Only Tastry has unlocked how human senses interpret product chemistry

Tastry was founded based on the need to reform the way food and beverages were evaluated. Rather than the subjective views of tasting panels and critics, we identified the need to provide consumers with more objective data.  Therefore, we set out to develop chemometric alternatives that harness the powers of chemistry with mathematical and statistical methods, to turn our senses into science.

Tastry’s role in the wine industry

Chemical Analysis

Wineries across the United States send wine samples to Tastry’s TTB-certified lab where we test and analyze thousands of chemical properties of wine.

Artificial Intelligence Engine

Data from each product analysis is fed into a proprietary AI engine to “learn” its place in product comparisons and palate matches.

Palate Matches

Wine lovers create an account, take a brief palate survey, and receive match percentages for every wine, based on their own unique taste preferences.

No one argues with the incontestable fact that tasting is a subjective endeavor. The measure of an effective wine critic should be his or her timely and useful rendering of an intelligent laundry list of good examples of different styles of winemaking in various price categories.

Robert Parker

Problems with Human Sensory Panels

The data obtained from human sensory evaluation is inherently inconsistent. Even with the most carefully designed method, a panelist’s personal preferences and acuity change dramatically from a large number of factors. Unlike chemistry, there is no way to completely control a human-issued sensory test. Accuracy isn’t the only issue. In the beer and wine industries, trained panels are expensive to perform. Moreover, trained panelists do not perceive tastes the same way the general population does. So the outputs from an expensive and inherently flawed panel are difficult to apply to a target consumer base.

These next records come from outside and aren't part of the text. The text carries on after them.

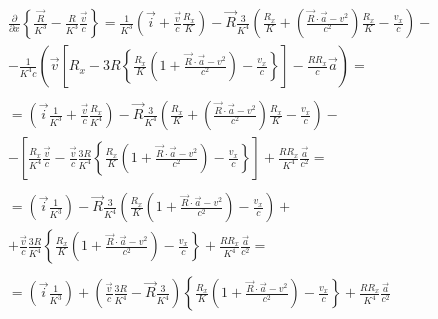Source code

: \documentclass[11pt]{article}
\begin{document}
\[\begin{align}
  & \frac{\partial }{\partial x}\left\{ \frac{\overrightarrow{R}}{{{K}^{3}}}-\frac{R}{{{K}^{3}}}\frac{\overrightarrow{v}}{c} \right\}=\frac{1}{{{K}^{3}}}\left( \overrightarrow{i}+\frac{\overrightarrow{v}}{c}\frac{{{R}_{x}}}{K} \right)-\overrightarrow{R}\frac{3}{{{K}^{4}}}\left( \frac{{{R}_{x}}}{K}+\left( \frac{\overrightarrow{R}\cdot \overrightarrow{a}-{{v}^{2}}}{{{c}^{2}}} \right)\frac{{{R}_{x}}}{K}-\frac{{{v}_{x}}}{c} \right)- \\
 & -\frac{1}{{{K}^{4}}c}\left( \overrightarrow{v}\left[ {{R}_{x}}-3R\left\{ \frac{{{R}_{x}}}{K}\left( 1+\frac{\overrightarrow{R}\cdot \overrightarrow{a}-{{v}^{2}}}{{{c}^{2}}} \right)-\frac{{{v}_{x}}}{c} \right\} \right]-\frac{R{{R}_{x}}}{c}\overrightarrow{a} \right)= \\ 
 &  \\
 & =\left( \overrightarrow{i}\frac{1}{{{K}^{3}}}+\frac{\overrightarrow{v}}{c}\frac{{{R}_{x}}}{{{K}^{4}}} \right)-\overrightarrow{R}\frac{3}{{{K}^{4}}}\left( \frac{{{R}_{x}}}{K}+\left( \frac{\overrightarrow{R}\cdot \overrightarrow{a}-{{v}^{2}}}{{{c}^{2}}} \right)\frac{{{R}_{x}}}{K}-\frac{{{v}_{x}}}{c} \right)- \\
 & -\left[ \frac{{{R}_{x}}}{{{K}^{4}}}\frac{\overrightarrow{v}}{c}-\frac{\overrightarrow{v}}{c}\frac{3R}{{{K}^{4}}}\left\{ \frac{{{R}_{x}}}{K}\left( 1+\frac{\overrightarrow{R}\cdot \overrightarrow{a}-{{v}^{2}}}{{{c}^{2}}} \right)-\frac{{{v}_{x}}}{c} \right\} \right]+\frac{R{{R}_{x}}}{{{K}^{4}}}\frac{\overrightarrow{a}}{{{c}^{2}}}= \\
 &  \\
 & =\left( \overrightarrow{i}\frac{1}{{{K}^{3}}} \right)-\overrightarrow{R}\frac{3}{{{K}^{4}}}\left( \frac{{{R}_{x}}}{K}\left( 1+\frac{\overrightarrow{R}\cdot \overrightarrow{a}-{{v}^{2}}}{{{c}^{2}}} \right)-\frac{{{v}_{x}}}{c} \right)+ \\
 & +\frac{\overrightarrow{v}}{c}\frac{3R}{{{K}^{4}}}\left\{ \frac{{{R}_{x}}}{K}\left( 1+\frac{\overrightarrow{R}\cdot \overrightarrow{a}-{{v}^{2}}}{{{c}^{2}}} \right)-\frac{{{v}_{x}}}{c} \right\}+\frac{R{{R}_{x}}}{{{K}^{4}}}\frac{\overrightarrow{a}}{{{c}^{2}}}= \\
 &  \\
 & =\left( \overrightarrow{i}\frac{1}{{{K}^{3}}} \right)+\left( \frac{\overrightarrow{v}}{c}\frac{3R}{{{K}^{4}}}-\overrightarrow{R}\frac{3}{{{K}^{4}}} \right)\left\{ \frac{{{R}_{x}}}{K}\left( 1+\frac{\overrightarrow{R}\cdot \overrightarrow{a}-{{v}^{2}}}{{{c}^{2}}} \right)-\frac{{{v}_{x}}}{c} \right\}+\frac{R{{R}_{x}}}{{{K}^{4}}}\frac{\overrightarrow{a}}{{{c}^{2}}} \\ 
\end{align}\]
\end{document}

Substituting Humans with Analytical Chemistry

Though once thought impossible, Tastry has successfully developed proprietary methods for quality evaluation and market performance prediction of food, beverages, fragrances and other sensory products. We employ these to provide hyper-specific product recommenders for retail that don’t rely on human panels. With this analytical chemistry based framework, we are able to rank and subdivide products according to the preferences of a user or demographic. This permits artisans and manufacturers to integrate sensory information at every stage of product development – from formulation to marketing, optimization of sales margins and even the best geographic distribution.

The Tastry Way

Tastry sensory science based recommenders do just what Robert Parker proposes: they narrow down an inventory of products to those that specific palates are most likely to enjoy, and allow the user to filter resulting matches based on price, occasion, how well they match a friend’s preferences, how well they complement other products (like pairing wine with food), and more. The applications of this data is limited only by the imaginations of the makers and retailers who take advantage of it. At Tastry, we like to say “we taught a computer how to taste.” But we also taught it how to match the palates and preferences of individuals and groups of consumers. Tastry will power the future of commerce, not purely with product data, but by its intimate connection to the data that powers the human senses.